MANHATTAN — Without a lot of apartments for sale right now, signs are pointing to a sellers’ market in Manhattan, some real estate experts said.
Buyers can forget about low-ball offers. There was a 26.8 percent rise in the numbers of homes sold after price increases in the first quarter of 2013 compared to last year. There were 41.3 percent fewer price cuts for the quarter, according to a Manhattan real estate report released Tuesday by StreetEasy.com.
Sofia Song, the report’s author, dubbed it the “Year of the Frustrated Buyer.”
House hunters hoping to take advantage of the historically low mortgage rates or feeling afraid they'll be priced out are flooding the market, she said. They’re egged on by stories about crowded open houses and bidding wars “reminiscent of frothier times.”
“Once you hear that the open houses are so crowded, you can’t help but wonder and start looking,” said Song, noting that the 7-year-old StreetEasy website hit a record high of more than 30 million visitors last month.
So, despite the fact that inventory remained near historic lows — falling nearly 35 percent from last year — the number of sales increased 6.3 percent, according to the first quarter Manhattan sales report from Prudential Douglas Elliman. That report listed the average sales price for Manhattan homes as $1.35 million, up 1 percent from the year before.
“Inventory has been falling for a couple of years but in the last six months it’s gotten chronic,” said Jonathan Miller, the real estate expert who wrote the Elliman report.
Would-be sellers are stuck because they can’t qualify for credit or because there aren’t enough new apartments for them to choose from, Miller explained. He said that new developments opening their doors this year will likely bring little relief since they focus more on the high-end market, rather than “the other 90 percent,” he said.
Song questioned whether the market was trending toward a bubble.
“In a healthy market, property owners would be unfettered to list their homes in the marketplace, which does not seem to be the case in today’s market,” she said.

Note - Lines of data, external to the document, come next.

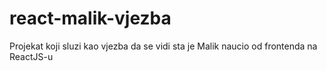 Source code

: # react-malik-vjezba
Projekat koji sluzi kao vjezba da se vidi sta je Malik naucio od frontenda na ReactJS-u
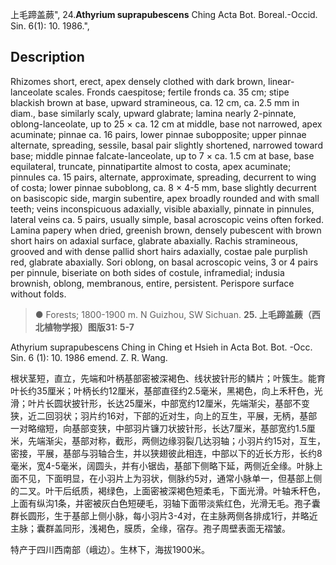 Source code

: 上毛蹄盖蕨",
24.**Athyrium suprapubescens** Ching Acta Bot. Boreal.-Occid. Sin. 6(1): 10. 1986.",

## Description
Rhizomes short, erect, apex densely clothed with dark brown, linear-lanceolate scales. Fronds caespitose; fertile fronds ca. 35 cm; stipe blackish brown at base, upward stramineous, ca. 12 cm, ca. 2.5 mm in diam., base similarly scaly, upward glabrate; lamina nearly 2-pinnate, oblong-lanceolate, up to 25 × ca. 12 cm at middle, base not narrowed, apex acuminate; pinnae ca. 16 pairs, lower pinnae subopposite; upper pinnae alternate, spreading, sessile, basal pair slightly shortened, narrowed toward base; middle pinnae falcate-lanceolate, up to 7 × ca. 1.5 cm at base, base equilateral, truncate, pinnatipartite almost to costa, apex acuminate; pinnules ca. 15 pairs, alternate, approximate, spreading, decurrent to wing of costa; lower pinnae suboblong, ca. 8 × 4-5 mm, base slightly decurrent on basiscopic side, margin subentire, apex broadly rounded and with small teeth; veins inconspicuous adaxially, visible abaxially, pinnate in pinnules, lateral veins ca. 5 pairs, usually simple, basal acroscopic veins often forked. Lamina papery when dried, greenish brown, densely pubescent with brown short hairs on adaxial surface, glabrate abaxially. Rachis stramineous, grooved and with dense pallid short hairs adaxially, costae pale purplish red, glabrate abaxially. Sori oblong, on basal acroscopic veins, 3 or 4 pairs per pinnule, biseriate on both sides of costule, inframedial; indusia brownish, oblong, membranous, entire, persistent. Perispore surface without folds.

> ● Forests; 1800-1900 m. N Guizhou, SW Sichuan.
**25. 上毛蹄盖蕨（西北植物学报）图版31: 5-7**

Athyrium suprapubescens Ching in Ching et Hsieh in Acta Bot. Bot. -Occ. Sin. 6 (1): 10. 1986 emend. Z. R. Wang.

根状茎短，直立，先端和叶柄基部密被深褐色、线状披针形的鳞片；叶簇生。能育叶长约35厘米；叶柄长约12厘米，基部直径约2.5毫米，黑褐色，向上禾秆色，光滑；叶片长圆状披针形，长达25厘米，中部宽约12厘米，先端渐尖，基部不变狭，近二回羽状；羽片约16对，下部的近对生，向上的互生，平展，无柄，基部一对略缩短，向基部变狭，中部羽片镰刀状披针形，长达7厘米，基部宽约1.5厘米，先端渐尖，基部对称，截形，两侧边缘羽裂几达羽轴；小羽片约15对，互生，密接，平展，基部与羽轴合生，并以狭翅彼此相连，中部以下的近长方形，长约8毫米，宽4-5毫米，阔圆头，并有小锯齿，基部下侧略下延，两侧近全缘。叶脉上面不见，下面明显，在小羽片上为羽状，侧脉约5对，通常小脉单一，但基部上侧的二叉。叶干后纸质，褐绿色，上面密被深褐色短柔毛，下面光滑。叶轴禾秆色，上面有纵沟1条，并密被灰白色短硬毛，羽轴下面带淡紫红色，光滑无毛。孢子囊群长圆形，生于基部上侧小脉，每小羽片3-4对，在主脉两侧各排成1行，并略近主脉；囊群盖同形，浅褐色，膜质，全缘，宿存。孢子周壁表面无褶皱。

特产于四川西南部（峨边）。生林下，海拔1900米。
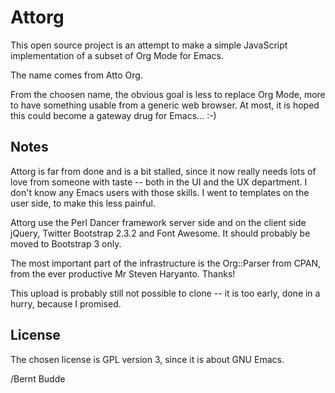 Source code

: Attorg
======

This open source project is an attempt to make a simple JavaScript implementation of a subset of Org Mode for Emacs.

The name comes from Atto Org.

From the choosen name, the obvious goal is less to replace Org Mode, more to have something usable from a generic web browser. At most, it is hoped this could become a gateway drug for Emacs... :-)

Notes
-----

Attorg is far from done and is a bit stalled, since it now really needs lots of love from someone with taste -- both in the UI and the UX department. I don't know any Emacs users with those skills. I went to templates on the user side, to make this less painful.

Attorg use the Perl Dancer framework server side and on the client side jQuery, Twitter Bootstrap 2.3.2 and Font Awesome. It should probably be moved to Bootstrap 3 only.

The most important part of the infrastructure is the Org::Parser from CPAN, from the ever productive Mr Steven Haryanto. Thanks!

This upload is probably still not possible to clone -- it is too early, done in a hurry, because I promised.

License
-------

The chosen license is GPL version 3, since it is about GNU Emacs.

/Bernt Budde
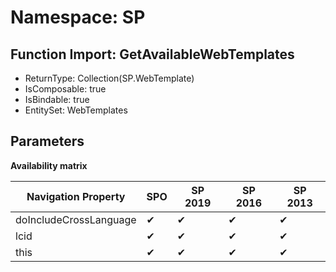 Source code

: # Namespace: SP

## Function Import: GetAvailableWebTemplates

- ReturnType: Collection(SP.WebTemplate)
- IsComposable: true
- IsBindable: true
- EntitySet: WebTemplates

## Parameters

**Availability matrix**

Navigation Property | SPO | SP 2019 | SP 2016 | SP 2013
----------|-----|---------|---------|--------
doIncludeCrossLanguage | ✔ | ✔ | ✔ | ✔
lcid | ✔ | ✔ | ✔ | ✔
this | ✔ | ✔ | ✔ | ✔

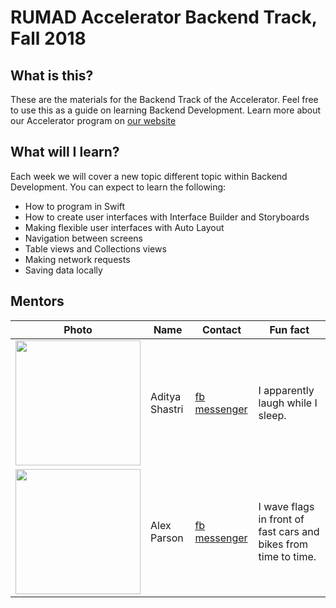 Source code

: # RUMAD Accelerator Backend Track, Fall 2018

## What is this?

These are the materials for the Backend Track of the Accelerator. Feel free to use this as a guide on learning Backend Development. Learn more about our Accelerator program on [our website](https://rumad.club)

## What will I learn?

Each week we will cover a new topic different topic within Backend Development. You can expect to learn the following:

* How to program in Swift
* How to create user interfaces with Interface Builder and Storyboards
* Making flexible user interfaces with Auto Layout
* Navigation between screens
* Table views and Collections views
* Making network requests
* Saving data locally

## Mentors

|Photo|Name|Contact|Fun fact|
|---|---|---|---|
|<img src="/instructor/ryan.jpg" width="200px" />|Aditya Shastri|[fb messenger](https://m.me/aditya.shastri.5055)|I apparently laugh while I sleep.|
|<img src="/instructor/IMG_2310.jpg" width="200px" />|Alex Parson|[fb messenger](https://m.me/alex.emerson.33)|I wave flags in front of fast cars and bikes from time to time.|
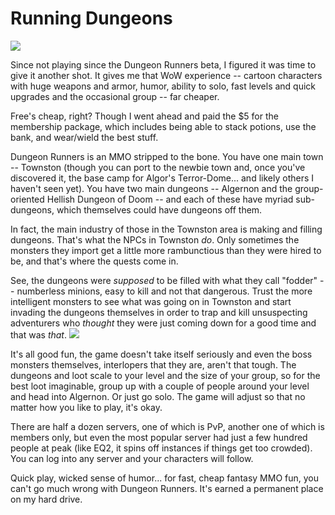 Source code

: # Running Dungeons

![](http://westkarana.com/wp-content/uploads/2007/10/dr-char.jpg)

Since not playing since the Dungeon Runners beta, I figured it was time to give it another shot. It gives me that WoW experience -- cartoon characters with huge weapons and armor, humor, ability to solo, fast levels and quick upgrades and the occasional group -- far cheaper.

Free's cheap, right? Though I went ahead and paid the $5 for the membership package, which includes being able to stack potions, use the bank, and wear/wield the best stuff.

Dungeon Runners is an MMO stripped to the bone. You have one main town -- Townston (though you can port to the newbie town and, once you've discovered it, the base camp for Algor's Terror-Dome... and likely others I haven't seen yet). You have two main dungeons -- Algernon and the group-oriented Hellish Dungeon of Doom -- and each of these have myriad sub-dungeons, which themselves could have dungeons off them.

In fact, the main industry of those in the Townston area is making and filling dungeons. That's what the NPCs in Townston *do*. Only sometimes the monsters they import get a little more rambunctious than they were hired to be, and that's where the quests come in.

See, the dungeons were *supposed* to be filled with what they call "fodder" -- numberless minions, easy to kill and not that dangerous. Trust the more intelligent monsters to see what was going on in Townston and start invading the dungeons themselves in order to trap and kill unsuspecting adventurers who *thought* they were just coming down for a good time and that was *that*.
![](http://westkarana.com/wp-content/uploads/2007/10/dr-batle.jpg)


It's all good fun, the game doesn't take itself seriously and even the boss monsters themselves, interlopers that they are, aren't that tough. The dungeons and loot scale to your level and the size of your group, so for the best loot imaginable, group up with a couple of people around your level and head into Algernon. Or just go solo. The game will adjust so that no matter how you like to play, it's okay.

There are half a dozen servers, one of which is PvP, another one of which is members only, but even the most popular server had just a few hundred people at peak (like EQ2, it spins off instances if things get too crowded). You can log into any server and your characters will follow.

Quick play, wicked sense of humor... for fast, cheap fantasy MMO fun, you can't go much wrong with Dungeon Runners. It's earned a permanent place on my hard drive.
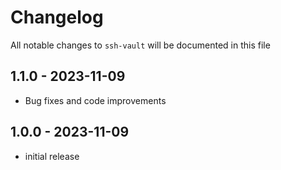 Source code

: # Changelog

All notable changes to `ssh-vault` will be documented in this file

## 1.1.0 - 2023-11-09

- Bug fixes and code improvements

## 1.0.0 - 2023-11-09

- initial release
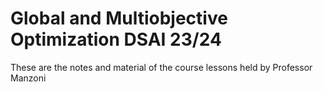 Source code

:# Global and Multiobjective Optimization DSAI 23/24

These are the notes and material of the course lessons held by Professor Manzoni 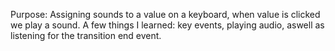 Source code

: Purpose: Assigning sounds to a value on a keyboard, when value is clicked we play a sound.
A few things I learned: key events, playing audio, aswell as listening for the transition end event. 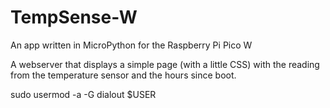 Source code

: # TempSense-W
An app written in MicroPython for the Raspberry Pi Pico W

A webserver that displays a simple page (with a little CSS) with the reading from the temperature sensor and the hours since boot.

sudo usermod -a -G dialout $USER
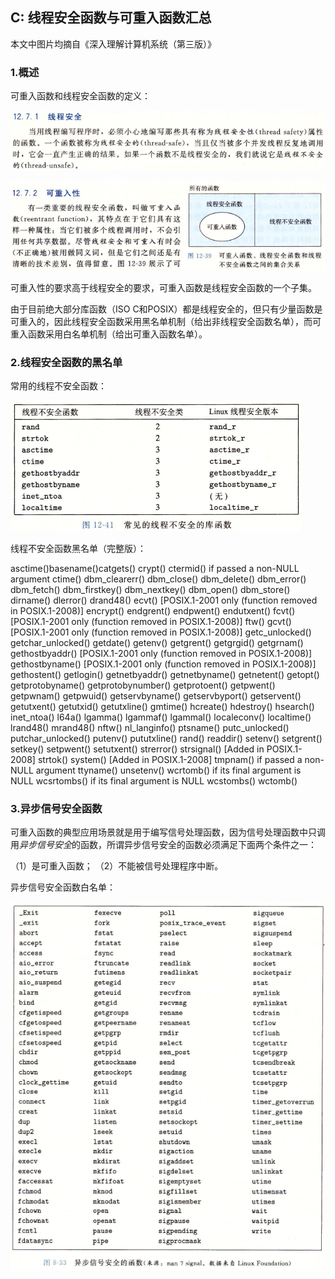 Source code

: ## C: 线程安全函数与可重入函数汇总

本文中图片均摘自《深入理解计算机系统（第三版）》

### 1.概述

可重入函数和线程安全函数的定义：

![](/assets/c026_001.PNG)

![](/assets/c026_002.PNG)

可重入性的要求高于线程安全的要求，可重入函数是线程安全函数的一个子集。

由于目前绝大部分库函数（ISO C和POSIX）都是线程安全的，但只有少量函数是可重入的，因此线程安全函数采用黑名单机制（给出非线程安全函数名单），而可重入函数采用白名单机制（给出可重入函数名单）。

### 2.线程安全函数的黑名单

常用的线程不安全函数：

![](/assets/c026_003.PNG)

线程不安全函数黑名单（完整版）：

<tabel>
   <tr>
       <td>asctime()</td><td>basename()</td><td>catgets()</td>
   </tr>
</table>
           crypt()
           ctermid() if passed a non-NULL argument
           ctime()
           dbm_clearerr()
           dbm_close()
           dbm_delete()
           dbm_error()
           dbm_fetch()
           dbm_firstkey()
           dbm_nextkey()
           dbm_open()
           dbm_store()
           dirname()
           dlerror()
           drand48()
           ecvt() [POSIX.1-2001 only (function removed in POSIX.1-2008)]
           encrypt()
           endgrent()
           endpwent()
           endutxent()
           fcvt() [POSIX.1-2001 only (function removed in POSIX.1-2008)]
           ftw()
           gcvt() [POSIX.1-2001 only (function removed in POSIX.1-2008)]
           getc_unlocked()
           getchar_unlocked()
           getdate()
           getenv()
           getgrent()
           getgrgid()
           getgrnam()
           gethostbyaddr() [POSIX.1-2001 only (function removed in POSIX.1-2008)]
           gethostbyname() [POSIX.1-2001 only (function removed in POSIX.1-2008)]
           gethostent()
           getlogin()
           getnetbyaddr()
           getnetbyname()
           getnetent()
           getopt()
           getprotobyname()
           getprotobynumber()
           getprotoent()
           getpwent()
           getpwnam()
           getpwuid()
           getservbyname()
           getservbyport()
           getservent()
           getutxent()
           getutxid()
           getutxline()
           gmtime()
           hcreate()
           hdestroy()
           hsearch()
           inet_ntoa()
           l64a()
           lgamma()
           lgammaf()
           lgammal()
           localeconv()
           localtime()
           lrand48()
           mrand48()
           nftw()
           nl_langinfo()
           ptsname()
           putc_unlocked()
           putchar_unlocked()
           putenv()
           pututxline()
           rand()
           readdir()
           setenv()
           setgrent()
           setkey()
           setpwent()
           setutxent()
           strerror()
           strsignal() [Added in POSIX.1-2008]
           strtok()
           system() [Added in POSIX.1-2008]
           tmpnam() if passed a non-NULL argument
           ttyname()
           unsetenv()
           wcrtomb() if its final argument is NULL
           wcsrtombs() if its final argument is NULL
           wcstombs()
           wctomb()


### 3.异步信号安全函数

可重入函数的典型应用场景就是用于编写信号处理函数，因为信号处理函数中只调用*异步信号安全*的函数，所谓异步信号安全的函数必须满足下面两个条件之一：

（1）是可重入函数；
（2）不能被信号处理程序中断。

异步信号安全函数白名单：

![](/assets/c026_004.PNG)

With stagnant wages and reports of smaller Wall Street bonuses, what’s driving the “frenzy” is not the traditional first-time buyers or growing families needing to trade up, she said. Rather, many are investors and foreign buyers who can make all-cash purchases.
Overall, there was a flurry of activity for properties under $3 million, StreetEasy found.
So-called entry-level apartments — which in Manhattan terms is under $1 million — and the “mid-level” homes, ranging from $1 million to $3 million, saw a 19 percent increase in new contracts compared to the last quarter. Closings for these properties increased, too, 5.6 percent and 12.3 percent respectively.
Closings for apartments costing more than $3 million, however, declined 6.6 percent, Streeteasy found.
Many of the luxury sales that might have happened in the first quarter of 2013 took place in the last quarter of 2012 as people rushed to take advantage of lower capital gains tax rates, the report from Brown Harris Stevens found.
“With many buyers, especially those on the high-end, rushing to close at the end of 2012, we experienced a significant decline in high-end closings,” noted Hall F. Willkie, president of Brown Harris Stevens residential sales, whose report found that the average Manhattan apartment sale price of $1.25 million was down 16 percent from the first quarter of 2012.
The Upper East Side saw the greatest percentage upsurge in new contracts since last year with an increase of 25 percent, Streeteasy found.
Upper Manhattan, however, was the only area to have fewer contracts signed this quarter compared to a year ago, with a nearly 2 percent dip.